Think about the leaders and mentors you've known throughout your life. Could you find just one adjective to tie them together? Probably not. Leaders are who they are because they're not only effective, but unique, as no two styles of leadership are alike. Just ask Steven Handmaker, CMO of Assurance and a Leadership Award recipient at this year's CMO Awards. His role model? Bruce Springsteen - a real boss if ever there were one. In fact, I did have the opportunity to ask Handmaker what makes him tick, and he provided a fresh take on leadership that ought to have any marketer dancing in the dark. So bear with the Springsteen songs hidden in this article and enjoy our enlightening conversation below.
A Reason To Believe
Assurance stands apart from its competitors thanks to a unique brand positioning by Handmaker and his marketing team. Acknowledging that the insurance broker industry can make one feel lost in the flood of indistinguishable companies, Handmaker's team instead looked inward, using Assurance's "quirky" company culture to define the brand. The "Happy Employees = Happy Customers" campaign, as it's called, turns the focus on the employees and provides the marketing team with a wealth of fun, distinctive content, which has earned a good dose of goodwill from customers and staff alike. Not only is Assurance outperforming many of its rivals as a result, it's also now enjoying its glory days as one of the top 5 places to work in Chicago-a sure sign of outstanding management.

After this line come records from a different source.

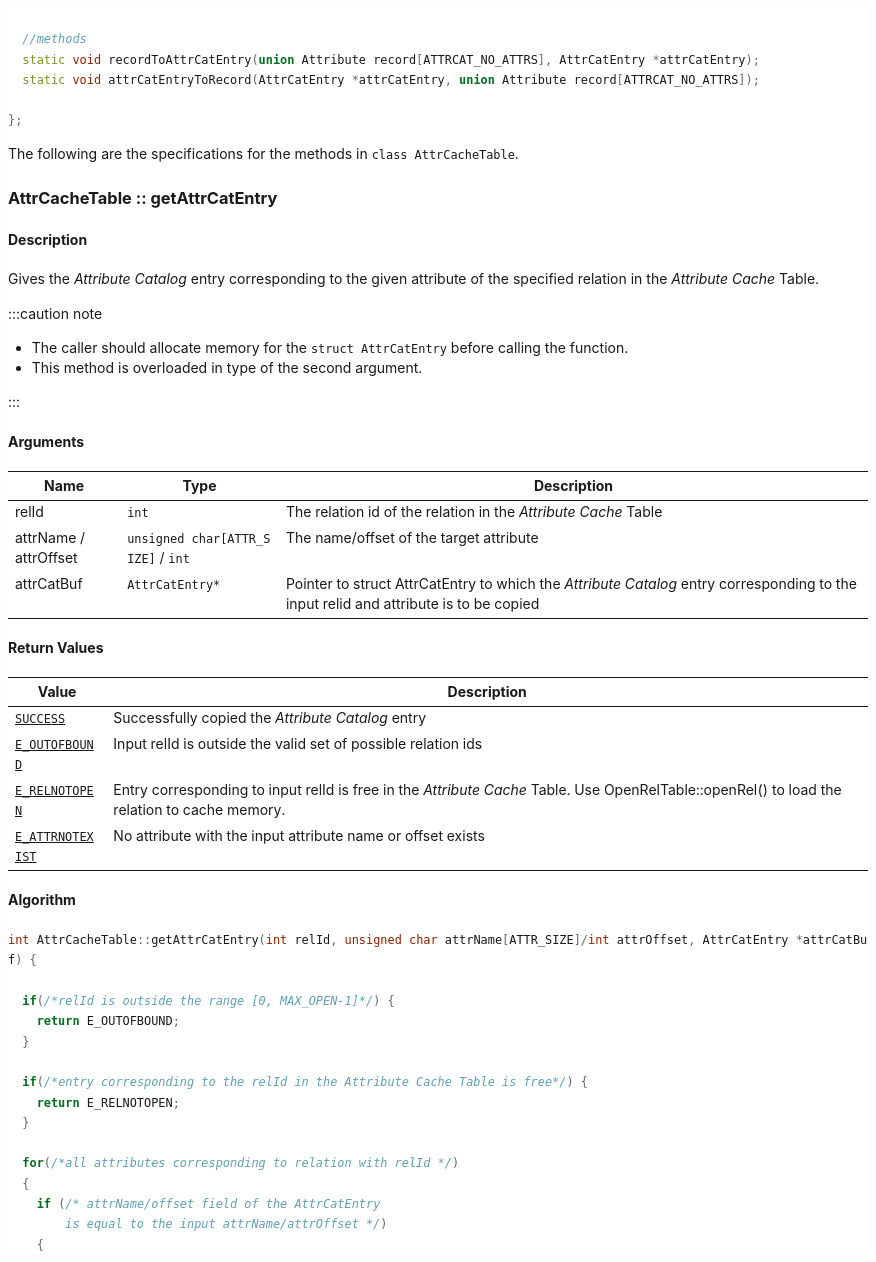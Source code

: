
 ```cpp

  //methods
  static void recordToAttrCatEntry(union Attribute record[ATTRCAT_NO_ATTRS], AttrCatEntry *attrCatEntry);
  static void attrCatEntryToRecord(AttrCatEntry *attrCatEntry, union Attribute record[ATTRCAT_NO_ATTRS]);

};
```

The following are the specifications for the methods in `class AttrCacheTable`.

### AttrCacheTable :: getAttrCatEntry

#### Description

Gives the _Attribute Catalog_ entry corresponding to the given attribute of the specified relation in the _Attribute Cache_ Table.

:::caution note

- The caller should allocate memory for the `struct AttrCatEntry` before calling the function.
- This method is overloaded in type of the second argument.

:::

#### Arguments

| **Name**              | **Type**                           | **Description**                                                                                                                      |
| --------------------- | ---------------------------------- | ------------------------------------------------------------------------------------------------------------------------------------ |
| relId                 | `int`                              | The relation id of the relation in the _Attribute Cache_ Table                                                                       |
| attrName / attrOffset | `unsigned char[ATTR_SIZE]` / `int` | The name/offset of the target attribute                                                                                              |
| attrCatBuf            | `AttrCatEntry*`                    | Pointer to struct AttrCatEntry to which the _Attribute Catalog_ entry corresponding to the input relid and attribute is to be copied |

#### Return Values

| **Value**                      | **Description**                                                                                                                              |
| ------------------------------ | -------------------------------------------------------------------------------------------------------------------------------------------- |
| [`SUCCESS`](/constants)        | Successfully copied the _Attribute Catalog_ entry                                                                                            |
| [`E_OUTOFBOUND`](/constants)   | Input relId is outside the valid set of possible relation ids                                                                                |
| [`E_RELNOTOPEN`](/constants)   | Entry corresponding to input relId is free in the _Attribute Cache_ Table. Use OpenRelTable::openRel() to load the relation to cache memory. |
| [`E_ATTRNOTEXIST`](/constants) | No attribute with the input attribute name or offset exists                                                                                  |

#### Algorithm

```cpp
int AttrCacheTable::getAttrCatEntry(int relId, unsigned char attrName[ATTR_SIZE]/int attrOffset, AttrCatEntry *attrCatBuf) {

  if(/*relId is outside the range [0, MAX_OPEN-1]*/) {
    return E_OUTOFBOUND;
  }

  if(/*entry corresponding to the relId in the Attribute Cache Table is free*/) {
    return E_RELNOTOPEN;
  }

  for(/*all attributes corresponding to relation with relId */)
  {
    if (/* attrName/offset field of the AttrCatEntry
        is equal to the input attrName/attrOffset */)
    {
```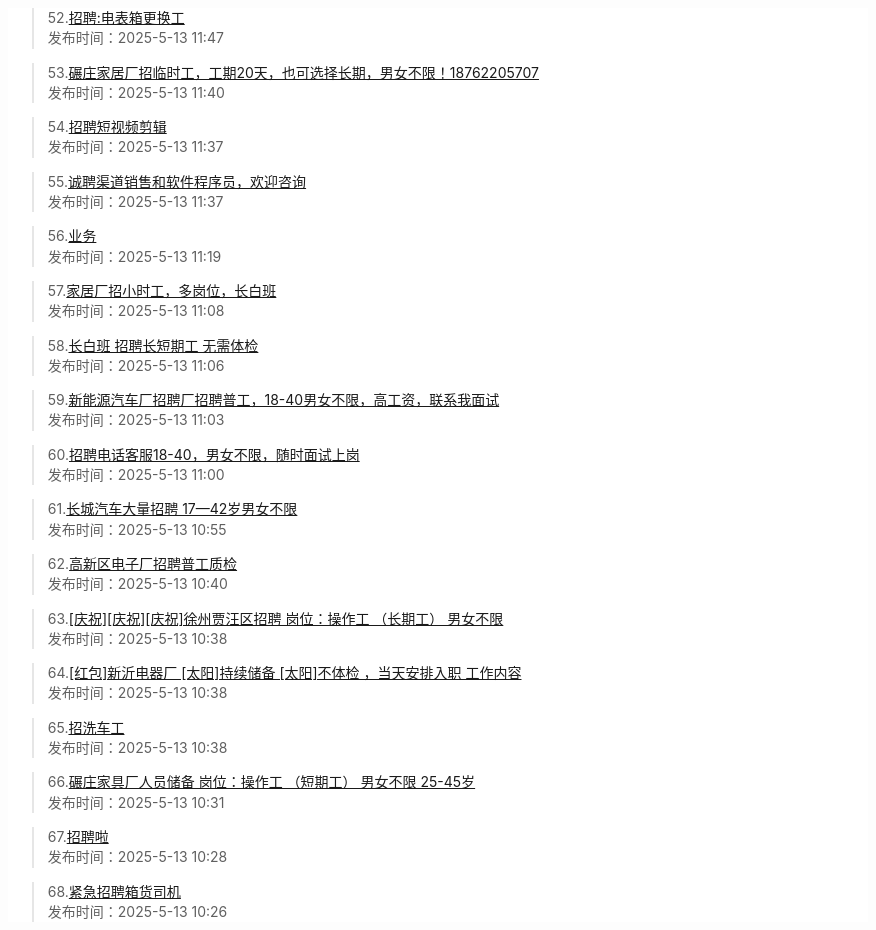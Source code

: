 >52.[招聘:电表箱更换工](https://www.pzzc.net/forum.php?mod=viewthread&tid=10512733)<br>
>发布时间：2025-5-13 11:47

>53.[碾庄家居厂招临时工，工期20天，也可选择长期，男女不限！18762205707](https://www.pzzc.net/forum.php?mod=viewthread&tid=10512732)<br>
>发布时间：2025-5-13 11:40

>54.[招聘短视频剪辑](https://www.pzzc.net/forum.php?mod=viewthread&tid=10512731)<br>
>发布时间：2025-5-13 11:37

>55.[诚聘渠道销售和软件程序员，欢迎咨询](https://www.pzzc.net/forum.php?mod=viewthread&tid=10512730)<br>
>发布时间：2025-5-13 11:37

>56.[业务](https://www.pzzc.net/forum.php?mod=viewthread&tid=10512726)<br>
>发布时间：2025-5-13 11:19

>57.[家居厂招小时工，多岗位，长白班](https://www.pzzc.net/forum.php?mod=viewthread&tid=10512724)<br>
>发布时间：2025-5-13 11:08

>58.[长白班  招聘长短期工  无需体检](https://www.pzzc.net/forum.php?mod=viewthread&tid=10512723)<br>
>发布时间：2025-5-13 11:06

>59.[新能源汽车厂招聘厂招聘普工，18-40男女不限，高工资，联系我面试](https://www.pzzc.net/forum.php?mod=viewthread&tid=10512721)<br>
>发布时间：2025-5-13 11:03

>60.[招聘电话客服18-40，男女不限，随时面试上岗](https://www.pzzc.net/forum.php?mod=viewthread&tid=10512720)<br>
>发布时间：2025-5-13 11:00

>61.[长城汽车大量招聘 17—42岁男女不限](https://www.pzzc.net/forum.php?mod=viewthread&tid=10512719)<br>
>发布时间：2025-5-13 10:55

>62.[高新区电子厂招聘普工质检](https://www.pzzc.net/forum.php?mod=viewthread&tid=10512717)<br>
>发布时间：2025-5-13 10:40

>63.[[庆祝][庆祝][庆祝]徐州贾汪区招聘
岗位：操作工  （长期工） 
男女不限](https://www.pzzc.net/forum.php?mod=viewthread&tid=10512715)<br>
>发布时间：2025-5-13 10:38

>64.[[红包]新沂电器厂  [太阳]持续储备
[太阳]不体检 ，当天安排入职
工作内容](https://www.pzzc.net/forum.php?mod=viewthread&tid=10512714)<br>
>发布时间：2025-5-13 10:38

>65.[招洗车工](https://www.pzzc.net/forum.php?mod=viewthread&tid=10512712)<br>
>发布时间：2025-5-13 10:38

>66.[碾庄家具厂人员储备
岗位：操作工  （短期工） 
男女不限  25-45岁](https://www.pzzc.net/forum.php?mod=viewthread&tid=10512707)<br>
>发布时间：2025-5-13 10:31

>67.[招聘啦](https://www.pzzc.net/forum.php?mod=viewthread&tid=10512706)<br>
>发布时间：2025-5-13 10:28

>68.[紧急招聘箱货司机](https://www.pzzc.net/forum.php?mod=viewthread&tid=10512705)<br>
>发布时间：2025-5-13 10:26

When I posed my initial question about leadership traits to Handmaker, I asked him to get introspective for a moment. His own leadership style, he says, aims for inspirational. It's important for people to have a hungry heart and want to follow you, after all. "I work hard to have those I lead understand our ultimate vision," he says, "and allow them the freedom and flexibility to use their talents to help us get there." A micromanager, Handmaker is not. He tells me that after giving his team a reason to believe, his next priority as a manager is to uplift. "I'm a big believer in consistently showing appreciation," he says.

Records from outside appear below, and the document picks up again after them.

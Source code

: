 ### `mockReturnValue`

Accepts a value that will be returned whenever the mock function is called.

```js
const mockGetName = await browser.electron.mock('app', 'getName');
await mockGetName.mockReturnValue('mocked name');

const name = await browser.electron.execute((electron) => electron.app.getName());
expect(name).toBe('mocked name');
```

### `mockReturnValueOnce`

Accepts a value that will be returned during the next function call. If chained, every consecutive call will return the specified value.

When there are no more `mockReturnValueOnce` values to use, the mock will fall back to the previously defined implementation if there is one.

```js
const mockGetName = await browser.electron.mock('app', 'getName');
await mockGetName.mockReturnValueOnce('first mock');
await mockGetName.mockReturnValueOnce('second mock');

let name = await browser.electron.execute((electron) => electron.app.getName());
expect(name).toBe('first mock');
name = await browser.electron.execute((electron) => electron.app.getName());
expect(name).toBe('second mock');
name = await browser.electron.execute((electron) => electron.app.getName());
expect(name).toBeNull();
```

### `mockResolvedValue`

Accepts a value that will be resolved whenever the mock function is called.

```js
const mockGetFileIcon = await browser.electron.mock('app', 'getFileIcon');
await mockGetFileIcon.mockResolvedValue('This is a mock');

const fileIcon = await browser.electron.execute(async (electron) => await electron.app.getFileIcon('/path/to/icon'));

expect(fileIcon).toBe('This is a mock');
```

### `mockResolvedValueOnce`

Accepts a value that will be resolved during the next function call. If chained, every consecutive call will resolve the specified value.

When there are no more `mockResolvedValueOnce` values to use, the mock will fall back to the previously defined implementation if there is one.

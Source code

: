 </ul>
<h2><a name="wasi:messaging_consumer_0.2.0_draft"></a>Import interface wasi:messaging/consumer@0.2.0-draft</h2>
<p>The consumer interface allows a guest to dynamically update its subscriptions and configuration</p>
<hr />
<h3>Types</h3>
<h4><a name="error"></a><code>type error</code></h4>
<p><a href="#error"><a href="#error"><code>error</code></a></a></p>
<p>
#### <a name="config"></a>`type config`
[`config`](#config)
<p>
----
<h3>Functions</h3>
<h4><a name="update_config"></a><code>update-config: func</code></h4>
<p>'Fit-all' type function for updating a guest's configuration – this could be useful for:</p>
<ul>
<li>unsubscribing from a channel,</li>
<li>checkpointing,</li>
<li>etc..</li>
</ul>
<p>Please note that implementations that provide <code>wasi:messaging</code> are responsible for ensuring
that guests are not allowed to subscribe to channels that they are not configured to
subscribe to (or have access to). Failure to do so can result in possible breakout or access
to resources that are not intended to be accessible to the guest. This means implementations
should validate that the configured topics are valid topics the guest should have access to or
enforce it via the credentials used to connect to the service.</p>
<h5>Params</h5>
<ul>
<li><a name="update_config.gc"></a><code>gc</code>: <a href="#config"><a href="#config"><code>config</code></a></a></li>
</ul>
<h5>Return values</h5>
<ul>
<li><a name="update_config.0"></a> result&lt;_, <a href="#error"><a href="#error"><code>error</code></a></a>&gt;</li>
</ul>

You might say that Handmaker picked up these traits from his idol. "Personally, I worship at the altar of Bruce Springsteen. I mean, he is the ultimate Boss." Admitting that he's one of those superfans, the kind who would drive all night to Nebraska in a pink Cadillac to see him in concert, Handmaker recommends that other marketers-even non-fans-take note of Springsteen's leadership style. "He's a master storyteller, first and foremost, with legendary desire to connect with his audience." He may be onto something. Who else could get both Jon Stewart and Chris Christie to agree on something so passionately?
The Rising
Aside from inspiring his team, I wondered what other challenges Handmaker has faced while shaping Assurance from the inside out. Instituting new technology, he tells me, is sometimes rocky ground for employees. Being a B2B organization and in an industry that's "woefully behind-the-times" technologically, he says, new marketing tech is not always embraced by everyone in the company, especially Assurance's top-ranked salespeople, who of course built their success without it. For his part, Handmaker instituted a state-of-the-art Eloqua automation system that has helped Assurance establish "an engaged audience of prospects and clients, rich with data." Getting the whole team one step up, Handmaker says, is an ongoing project.
Meeting Across The River
And because no leader, no matter how effective, is a jack of all trades, Handmaker says that his peer network has been an invaluable driver of innovation for Assurance. "I've learned (stolen) so much from marketing leaders, particularly in other industries," he says, "which I've been able to take back and apply in my own environment." He mentions again that because the insurance industry is often its own worst enemy in terms of marketing innovation, applying outside strategies in this way has proven immensely helpful. "It's not too difficult to identify some amazing things we should have probably been doing 4 years ago," says Handmaker of learning from his network.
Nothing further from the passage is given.